Records from a data collection
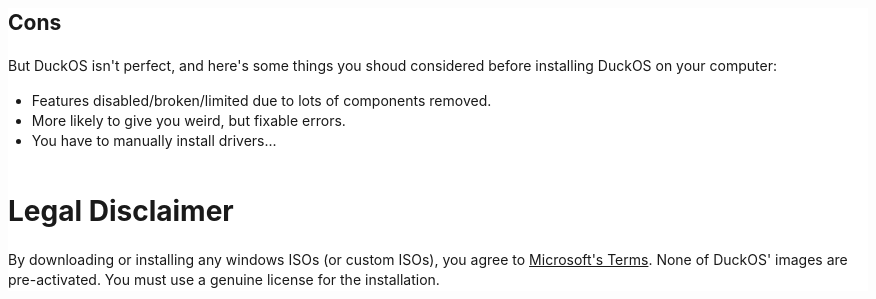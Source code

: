 ## Cons

But DuckOS isn't perfect, and here's some things you shoud considered before installing DuckOS on your computer:
- Features disabled/broken/limited due to lots of components removed.
- More likely to give you weird, but fixable errors.
- You have to manually install drivers...

# Legal Disclaimer
By downloading or installing any windows ISOs (or custom ISOs), you agree to [Microsoft's Terms](https://www.microsoft.com/en-us/Useterms/Retail/Windows/10/UseTerms_Retail_Windows_10_English.htm). None of DuckOS' images are pre-activated. You must use a genuine license for the installation.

Work to be completed
From the records above, copy every line that holds the word "DuckOS".

Response box
But DuckOS isn't perfect, and here's some things you shoud considered before installing DuckOS on your computer:
By downloading or installing any windows ISOs (or custom ISOs), you agree to [Microsoft's Terms](https://www.microsoft.com/en-us/Useterms/Retail/Windows/10/UseTerms_Retail_Windows_10_English.htm). None of DuckOS' images are pre-activated. You must use a genuine license for the installation.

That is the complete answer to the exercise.